Trzeba, by ofiara była całopalna.
(Escriva 1939/2001, s.64)
Na koniec tego rozdziału i w ogóle całej części empirycznej chciałbym przytoczyć
dwie historie z życia Febe i Pryscylli. Nie pasowały mi w zasadzie do żadnego konkretnego
tematu, ale rezygnacja z nich byłaby moim zdaniem stratą dla całej pracy. Choć są dosyć
różne, to obie, zwłaszcza w połączeniu z cytatem z początku tego punktu, wiele mówią o
wiernych Opus Dei. Pozostawiam je bez dalszego komentarza, do rozważenia przez
czytelnika.
Febe: „W Saragossie było wiele ośrodków, byłam w jednym z nich. I tego lata [po maturze]
chciałam już robić taki kurs dla numerarii i powiedziałam o tym rodzicom, ale nie zgodzili się
– nie było pieniędzy, żeby to opłacić. Rodzice zawsze mnie szanowali, ale mamę to
kosztowało dużo, tatę mniej... Dla mamy to było czwarte dziecko, które wybiera tą drogę.
Była siódemka rodzeństwa, najstarszy nie jest w Dziele, już w tym momencie był żonaty, a
dalsza czwórka i... Siostra za mną, szósta, jest supernumerarią i teraz ma szóstkę dzieci.
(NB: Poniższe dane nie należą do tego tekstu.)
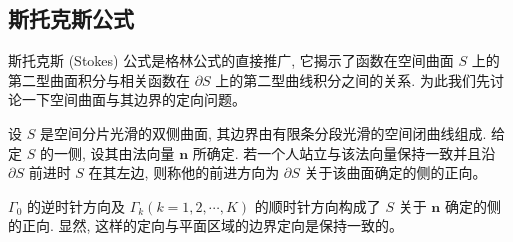 \documentclass[12pt,fontset=fandol]{ctexart}
\begin{document}
\subsection{斯托克斯公式}

斯托克斯 (Stokes) 公式是格林公式的直接推广, 它揭示了函数在空间曲面 $S$ 上的第二型曲面积分与相关函数在 $\partial S$ 上的第二型曲线积分之间的关系. 为此我们先讨论一下空间曲面与其边界的定向问题。

设 $S$ 是空间分片光滑的双侧曲面, 其边界由有限条分段光滑的空间闭曲线组成. 给定 $S$ 的一侧, 设其由法向量 $\boldsymbol n$ 所确定. 若一个人站立与该法向量保持一致并且沿 $\partial S$ 前进时 $S$ 在其左边, 则称他的前进方向为 $\partial S$ 关于该曲面确定的侧的正向。

$\Gamma_0$ 的逆时针方向及 $\Gamma_k(k=1,2,\cdots,K)$ 的顺时针方向构成了 $S$ 关于 $\boldsymbol n$ 确定的侧的正向. 显然, 这样的定向与平面区域的边界定向是保持一致的。
\end{document}
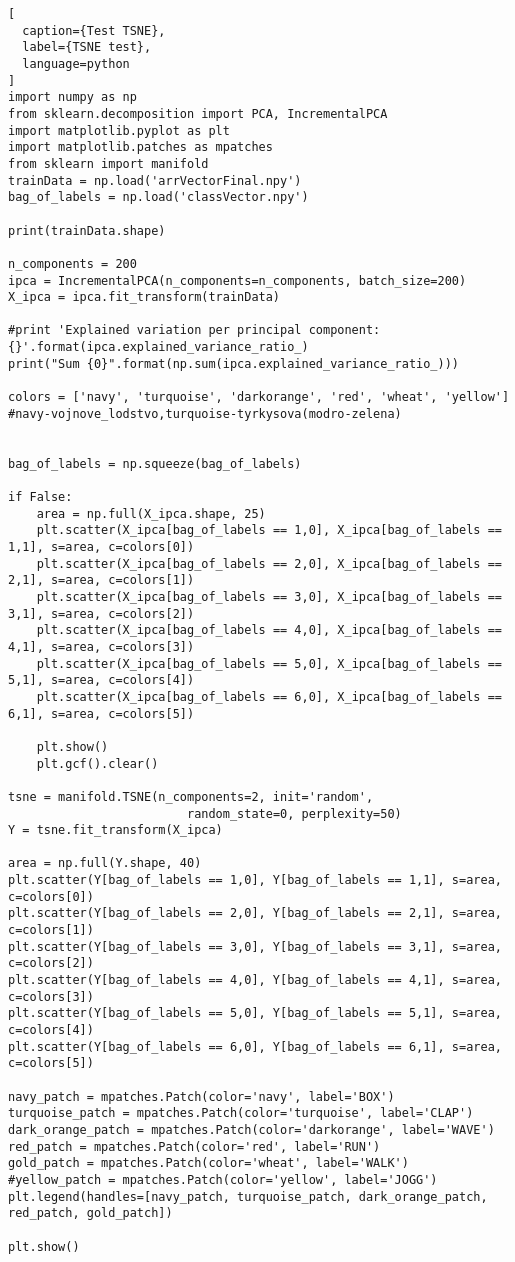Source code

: \begin{lstlisting}[
  caption={Test TSNE},
  label={TSNE test},
  language=python
]
import numpy as np
from sklearn.decomposition import PCA, IncrementalPCA
import matplotlib.pyplot as plt
import matplotlib.patches as mpatches
from sklearn import manifold 
trainData = np.load('arrVectorFinal.npy')
bag_of_labels = np.load('classVector.npy')
 
print(trainData.shape)
 
n_components = 200
ipca = IncrementalPCA(n_components=n_components, batch_size=200)
X_ipca = ipca.fit_transform(trainData)
 
#print 'Explained variation per principal component: {}'.format(ipca.explained_variance_ratio_)
print("Sum {0}".format(np.sum(ipca.explained_variance_ratio_)))
 
colors = ['navy', 'turquoise', 'darkorange', 'red', 'wheat', 'yellow'] #navy-vojnove_lodstvo,turquoise-tyrkysova(modro-zelena)
 
 
bag_of_labels = np.squeeze(bag_of_labels)
 
if False:
    area = np.full(X_ipca.shape, 25)
    plt.scatter(X_ipca[bag_of_labels == 1,0], X_ipca[bag_of_labels == 1,1], s=area, c=colors[0])
    plt.scatter(X_ipca[bag_of_labels == 2,0], X_ipca[bag_of_labels == 2,1], s=area, c=colors[1])
    plt.scatter(X_ipca[bag_of_labels == 3,0], X_ipca[bag_of_labels == 3,1], s=area, c=colors[2])
    plt.scatter(X_ipca[bag_of_labels == 4,0], X_ipca[bag_of_labels == 4,1], s=area, c=colors[3])
    plt.scatter(X_ipca[bag_of_labels == 5,0], X_ipca[bag_of_labels == 5,1], s=area, c=colors[4])
    plt.scatter(X_ipca[bag_of_labels == 6,0], X_ipca[bag_of_labels == 6,1], s=area, c=colors[5])
 
    plt.show()
    plt.gcf().clear()
 
tsne = manifold.TSNE(n_components=2, init='random',
                         random_state=0, perplexity=50)
Y = tsne.fit_transform(X_ipca)
 
area = np.full(Y.shape, 40)
plt.scatter(Y[bag_of_labels == 1,0], Y[bag_of_labels == 1,1], s=area, c=colors[0])
plt.scatter(Y[bag_of_labels == 2,0], Y[bag_of_labels == 2,1], s=area, c=colors[1])
plt.scatter(Y[bag_of_labels == 3,0], Y[bag_of_labels == 3,1], s=area, c=colors[2])
plt.scatter(Y[bag_of_labels == 4,0], Y[bag_of_labels == 4,1], s=area, c=colors[3])
plt.scatter(Y[bag_of_labels == 5,0], Y[bag_of_labels == 5,1], s=area, c=colors[4])
plt.scatter(Y[bag_of_labels == 6,0], Y[bag_of_labels == 6,1], s=area, c=colors[5])
 
navy_patch = mpatches.Patch(color='navy', label='BOX')
turquoise_patch = mpatches.Patch(color='turquoise', label='CLAP')
dark_orange_patch = mpatches.Patch(color='darkorange', label='WAVE')
red_patch = mpatches.Patch(color='red', label='RUN')
gold_patch = mpatches.Patch(color='wheat', label='WALK')
#yellow_patch = mpatches.Patch(color='yellow', label='JOGG')
plt.legend(handles=[navy_patch, turquoise_patch, dark_orange_patch, red_patch, gold_patch])
 
plt.show()
\end{lstlisting}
Najmłodsza też jest numerarią. Ale jak mówię – rodzice nigdy mi nie zabraniali niczego,
chyba, że wiązało się to z pieniędzmi, a w tym momencie nie mieli – mój tata jest
wojskowym, więc niektóre rzeczy tak, niektóre nie. Ja chodziłam tam i chciałam studiować
historię, już na drugim roku chciałam jechać do innego miasta, żeby zamieszkać w jakimś
konkretnym centrum dla numerariuszek – w Saragossie nie było takiego, więc miałam jechać
do Barcelony, ale w tym momencie moi rodzice mnie poprosili, żebym jeszcze nie jechała. Po
pierwsze sprawa ekonomiczna, a poza tym reszta mojego rodzeństwa już mieszkała poza
domem, moja mama była trochę chora i dla mojej najmłodszej siostry... I mimo, że ja bardzo
chciałam, to była taka konieczność. I w tym roku zapytano mnie, czy chciałabym pojechać
pracować i studiować do Szwajcarii. Powiedziałam, że jeśli mi rodzice pozwolą to tak, ale nie
pozwolili do Barcelony, więc... No i rzeczywiście: absolutnie nie, nie ma mowy. I wtedy w
czerwcu dostaliśmy wiadomość od mojego brata, który studiował w Rzymie, że zostanie
księdzem – postanowiliśmy zebrać pieniądze i jechać na święcenia wszyscy. I znowu
mówiłam, że bardzo bym chciała jechać do Szwajcarii, a jeszcze mi proponowano, że jak nie
do Szwajcarii, to mogę jechać jednocześnie studiować historię i teologię w Pampelunie, żeby
później móc udzielać formacji duchowej innym numerariom. Pamiętam, że skorzystałam z
141
okazji, że jesteśmy w Rzymie i powiedziałam przy rodzeństwie! Sam papież wyświęcił na
księdza najstarszego brata, a tata mówił, że do Szwajcarii absolutnie nie, ale do Pampeluny
proszę bardzo. I zaczęłam studiować: rano trzeci rok historii – cztery godziny, i popołudniu
cztery godziny teologii, codziennie osiem godzin. Poprosiłam o wsparcie finansowe swoją
babcię, miała emeryturę wojskową po dziadku. Miała taki zwyczaj, że dawała sporo pieniędzy
jak wnuczek brał ślub. Powiedziałam: babciu, ja nie wychodzę za mąż, niech te pieniądze
będą dla mnie na studia. Ona mnie nie rozumiała, ani Opus Dei, to była o innym charakterze
osoba – pobożna, ale chyba nie aż tak, jak moi rodzice, ale pomogła i rodzice też pomogli. I
jak się obroniłam na historii, a w między czasie byłam dyrektorką w ośrodku studentek tam,
więc to też była moja praca zawodowa, jakby na pół etatu... Studiowałam w ogóle siedem lat,
rok pisałam pracę doktorską. I wtedy poszłam do profesora oddać mu wszystkie materiały i
książki, bo wyjeżdżam do Polski. I on bardzo nie rozumiał, dlaczego ja zostawiam to
wszystko w tym momencie! Nigdy już nie znalazłam czasu, żeby dokończyć. Na wszelki
wypadek zostawiłam te wszystkie materiały w Pampelunie, jakby ktoś chciał kontynuować.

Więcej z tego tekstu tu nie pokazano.